The Bandjoun museum
Permanent exhibition
The land and the men
Myths, legends and history
Kingdom and society
Secret societies and religions
Bandjoun yesterday, today and tomorrow
Itineraries of the collective memory

The land and the men

The land

Bandjoun lies in the province of West Cameroon and covers more than three-quarters of the department of Koung-khi. It occupies two different sectors. The first is a low-lying area (900 to 1100m above sea-level), not very large and almost empty, which is bordered for almost 28 km by the river Noun. The area is for both hunting and farming. The second and larger sector is the high plateau (1500m above sea-level) dominating a drop in altitude of between 300 and 500 m of the valley of the Noun.

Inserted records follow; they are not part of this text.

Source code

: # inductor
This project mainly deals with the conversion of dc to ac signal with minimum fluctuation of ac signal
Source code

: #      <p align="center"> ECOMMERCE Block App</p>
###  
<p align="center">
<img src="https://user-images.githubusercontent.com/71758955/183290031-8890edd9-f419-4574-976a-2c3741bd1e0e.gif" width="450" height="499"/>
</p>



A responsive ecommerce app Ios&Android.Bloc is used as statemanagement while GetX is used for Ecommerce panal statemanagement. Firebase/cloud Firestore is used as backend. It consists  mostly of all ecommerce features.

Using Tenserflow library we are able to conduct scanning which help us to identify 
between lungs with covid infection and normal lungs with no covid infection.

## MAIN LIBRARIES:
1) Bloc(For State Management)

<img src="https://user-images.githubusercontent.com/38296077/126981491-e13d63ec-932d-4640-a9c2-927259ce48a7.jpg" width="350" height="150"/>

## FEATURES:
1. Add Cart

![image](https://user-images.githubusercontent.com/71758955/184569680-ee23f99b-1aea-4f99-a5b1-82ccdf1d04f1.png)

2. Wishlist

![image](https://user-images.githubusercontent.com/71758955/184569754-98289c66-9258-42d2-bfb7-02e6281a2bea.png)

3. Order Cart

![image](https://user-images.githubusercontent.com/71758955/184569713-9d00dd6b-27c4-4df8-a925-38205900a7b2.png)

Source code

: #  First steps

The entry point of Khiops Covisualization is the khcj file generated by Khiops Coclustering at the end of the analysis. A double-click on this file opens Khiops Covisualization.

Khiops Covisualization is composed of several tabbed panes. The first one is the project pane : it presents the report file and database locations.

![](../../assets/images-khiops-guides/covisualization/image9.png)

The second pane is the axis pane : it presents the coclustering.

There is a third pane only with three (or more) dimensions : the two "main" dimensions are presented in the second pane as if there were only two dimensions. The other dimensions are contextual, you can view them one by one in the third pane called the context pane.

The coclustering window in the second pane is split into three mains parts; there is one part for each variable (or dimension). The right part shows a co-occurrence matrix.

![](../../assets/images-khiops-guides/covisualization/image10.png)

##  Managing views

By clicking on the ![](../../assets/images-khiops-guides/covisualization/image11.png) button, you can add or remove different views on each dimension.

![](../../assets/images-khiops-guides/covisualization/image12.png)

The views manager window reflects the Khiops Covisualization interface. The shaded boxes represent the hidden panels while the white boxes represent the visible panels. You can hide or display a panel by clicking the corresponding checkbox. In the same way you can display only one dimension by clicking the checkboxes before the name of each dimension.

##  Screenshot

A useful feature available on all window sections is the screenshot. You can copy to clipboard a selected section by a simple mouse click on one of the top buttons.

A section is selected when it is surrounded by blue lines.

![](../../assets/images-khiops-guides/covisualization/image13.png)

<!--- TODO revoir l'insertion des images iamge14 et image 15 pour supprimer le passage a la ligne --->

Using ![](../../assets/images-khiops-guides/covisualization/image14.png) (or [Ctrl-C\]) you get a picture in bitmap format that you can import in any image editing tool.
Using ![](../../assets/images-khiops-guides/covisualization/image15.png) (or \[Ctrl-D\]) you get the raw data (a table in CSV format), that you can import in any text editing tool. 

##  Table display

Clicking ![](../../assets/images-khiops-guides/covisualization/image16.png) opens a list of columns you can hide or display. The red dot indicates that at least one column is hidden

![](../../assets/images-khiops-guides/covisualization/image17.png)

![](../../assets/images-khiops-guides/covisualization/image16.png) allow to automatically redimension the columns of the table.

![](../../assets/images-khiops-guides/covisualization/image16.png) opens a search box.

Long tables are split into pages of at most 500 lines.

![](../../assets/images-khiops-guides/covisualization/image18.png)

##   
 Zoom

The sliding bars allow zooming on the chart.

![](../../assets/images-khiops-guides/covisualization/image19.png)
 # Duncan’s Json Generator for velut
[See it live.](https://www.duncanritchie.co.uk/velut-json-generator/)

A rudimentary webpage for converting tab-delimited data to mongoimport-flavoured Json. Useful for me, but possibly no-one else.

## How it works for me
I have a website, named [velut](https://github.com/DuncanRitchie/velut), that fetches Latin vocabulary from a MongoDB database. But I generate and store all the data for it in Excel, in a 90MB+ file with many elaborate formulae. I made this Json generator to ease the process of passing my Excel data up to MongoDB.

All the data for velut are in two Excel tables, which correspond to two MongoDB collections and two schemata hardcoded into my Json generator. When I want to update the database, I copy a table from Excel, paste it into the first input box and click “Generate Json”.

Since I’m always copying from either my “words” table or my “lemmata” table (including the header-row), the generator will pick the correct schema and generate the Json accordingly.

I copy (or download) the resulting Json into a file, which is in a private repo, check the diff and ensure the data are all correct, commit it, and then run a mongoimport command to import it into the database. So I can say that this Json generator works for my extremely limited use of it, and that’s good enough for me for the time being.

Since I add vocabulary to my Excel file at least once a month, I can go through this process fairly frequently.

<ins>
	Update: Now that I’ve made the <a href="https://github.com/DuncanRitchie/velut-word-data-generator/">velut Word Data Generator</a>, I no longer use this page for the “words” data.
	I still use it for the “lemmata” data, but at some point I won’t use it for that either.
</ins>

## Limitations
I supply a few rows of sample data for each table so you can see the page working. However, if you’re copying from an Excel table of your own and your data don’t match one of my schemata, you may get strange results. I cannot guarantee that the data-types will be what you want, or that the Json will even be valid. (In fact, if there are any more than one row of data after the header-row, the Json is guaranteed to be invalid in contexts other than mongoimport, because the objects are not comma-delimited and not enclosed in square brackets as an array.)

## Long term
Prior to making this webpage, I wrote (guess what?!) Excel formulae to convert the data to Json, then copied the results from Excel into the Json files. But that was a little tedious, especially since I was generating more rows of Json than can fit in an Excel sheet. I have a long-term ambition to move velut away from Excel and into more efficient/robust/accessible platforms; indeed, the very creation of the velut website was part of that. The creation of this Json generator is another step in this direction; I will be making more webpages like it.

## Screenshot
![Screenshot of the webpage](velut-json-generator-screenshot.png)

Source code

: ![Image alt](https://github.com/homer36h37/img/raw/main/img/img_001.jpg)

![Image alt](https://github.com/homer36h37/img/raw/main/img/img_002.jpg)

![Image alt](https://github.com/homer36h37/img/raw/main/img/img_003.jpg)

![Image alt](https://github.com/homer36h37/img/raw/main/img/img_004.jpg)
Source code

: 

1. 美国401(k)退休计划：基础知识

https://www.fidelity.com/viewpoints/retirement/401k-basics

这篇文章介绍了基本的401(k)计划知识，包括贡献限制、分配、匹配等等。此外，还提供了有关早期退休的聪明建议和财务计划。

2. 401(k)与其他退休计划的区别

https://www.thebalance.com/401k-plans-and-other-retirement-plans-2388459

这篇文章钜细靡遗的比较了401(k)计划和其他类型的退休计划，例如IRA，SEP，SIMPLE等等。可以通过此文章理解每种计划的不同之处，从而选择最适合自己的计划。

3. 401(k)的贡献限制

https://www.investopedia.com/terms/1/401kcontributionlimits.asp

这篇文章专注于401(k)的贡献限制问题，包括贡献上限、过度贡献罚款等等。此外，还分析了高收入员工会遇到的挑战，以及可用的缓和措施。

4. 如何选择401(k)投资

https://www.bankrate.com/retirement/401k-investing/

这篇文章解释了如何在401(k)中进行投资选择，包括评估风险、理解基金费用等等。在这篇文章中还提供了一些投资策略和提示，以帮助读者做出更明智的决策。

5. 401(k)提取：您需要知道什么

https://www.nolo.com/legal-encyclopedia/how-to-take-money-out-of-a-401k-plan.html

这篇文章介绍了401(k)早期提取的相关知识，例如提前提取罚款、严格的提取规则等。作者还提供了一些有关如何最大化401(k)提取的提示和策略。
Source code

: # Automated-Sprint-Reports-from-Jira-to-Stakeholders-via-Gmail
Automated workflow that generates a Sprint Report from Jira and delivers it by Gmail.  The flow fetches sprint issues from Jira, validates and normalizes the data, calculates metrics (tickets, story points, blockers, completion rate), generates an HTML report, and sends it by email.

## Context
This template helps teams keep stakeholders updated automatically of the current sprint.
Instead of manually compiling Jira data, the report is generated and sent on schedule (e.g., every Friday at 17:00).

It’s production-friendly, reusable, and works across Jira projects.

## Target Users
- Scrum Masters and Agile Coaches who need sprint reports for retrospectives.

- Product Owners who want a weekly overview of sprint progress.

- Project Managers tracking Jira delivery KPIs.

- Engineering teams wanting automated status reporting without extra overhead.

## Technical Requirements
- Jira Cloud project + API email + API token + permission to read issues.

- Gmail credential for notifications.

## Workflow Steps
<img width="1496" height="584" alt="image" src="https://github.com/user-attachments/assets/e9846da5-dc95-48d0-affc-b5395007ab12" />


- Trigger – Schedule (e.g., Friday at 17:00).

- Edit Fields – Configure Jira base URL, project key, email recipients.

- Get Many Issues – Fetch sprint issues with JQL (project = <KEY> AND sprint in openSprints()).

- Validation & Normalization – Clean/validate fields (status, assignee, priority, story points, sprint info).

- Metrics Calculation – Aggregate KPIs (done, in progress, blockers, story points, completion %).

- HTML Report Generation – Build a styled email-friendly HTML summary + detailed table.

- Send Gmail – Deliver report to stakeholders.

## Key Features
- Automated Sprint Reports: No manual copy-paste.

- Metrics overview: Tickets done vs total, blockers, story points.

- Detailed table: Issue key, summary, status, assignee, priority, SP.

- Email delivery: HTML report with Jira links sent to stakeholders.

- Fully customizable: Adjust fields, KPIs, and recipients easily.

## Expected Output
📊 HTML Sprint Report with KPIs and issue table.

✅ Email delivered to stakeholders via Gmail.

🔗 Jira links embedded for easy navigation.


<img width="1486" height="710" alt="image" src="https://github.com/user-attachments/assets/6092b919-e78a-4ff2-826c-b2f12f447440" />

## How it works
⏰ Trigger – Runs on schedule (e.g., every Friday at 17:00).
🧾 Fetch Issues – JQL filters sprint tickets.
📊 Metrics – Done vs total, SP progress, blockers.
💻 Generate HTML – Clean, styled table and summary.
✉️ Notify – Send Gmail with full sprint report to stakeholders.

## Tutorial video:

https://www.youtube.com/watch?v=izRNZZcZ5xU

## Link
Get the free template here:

It has rounded hills between which streams have eroded a network of valleys, often marshy where the raffia-palms that are so very useful for building, food and making objects, grow abundantly.  

A Bandjoun landscape


The climate is tropical with two seasons (one rainy, the other dry).
It is remarkably cool and salubrious (except in the valley of the Noun).
It has very heavy rainfall (more than 1 600 mm a year).
Whilst savannah, bocage and meadows cover the plateau. the forest-tunnels can be observed along the rivers and the Noun in particular. Crater lakes, waterfalls and rocks are the places of worship and the setting for disturbing legends.
In the past, the region was full of game and the founder of Bandjoun was a great elephant hunter.

The river Noun    

The men

The kingdom of Bandjoun ( gung a djo), capital of art and the main cultural centre of the Bamiléké plateau, has more than 150,000 inhabitants (including the diaspora) in a surface area of 264 km². It is one of the few hundred territorial and political independent monarchies, of varying sizes, that were progressively formed over some six centuries in the region of the volcanic plateaux of the western part of Cameroon called Grassland (or Grassfield).  

Ceremony in Bandjoun


The Bandjoun language is ghomala' which belongs to central Bamiléké central, a subdivision of the Eastern Grassfield, one of the Bantu languages of western Cameroon. The contemporary languages are on fact only the result of a long local diversification, resulting in thousands of years, in a single basic language, dating back at least 5,000 years, of an autochthonous population, the proto-Bantu.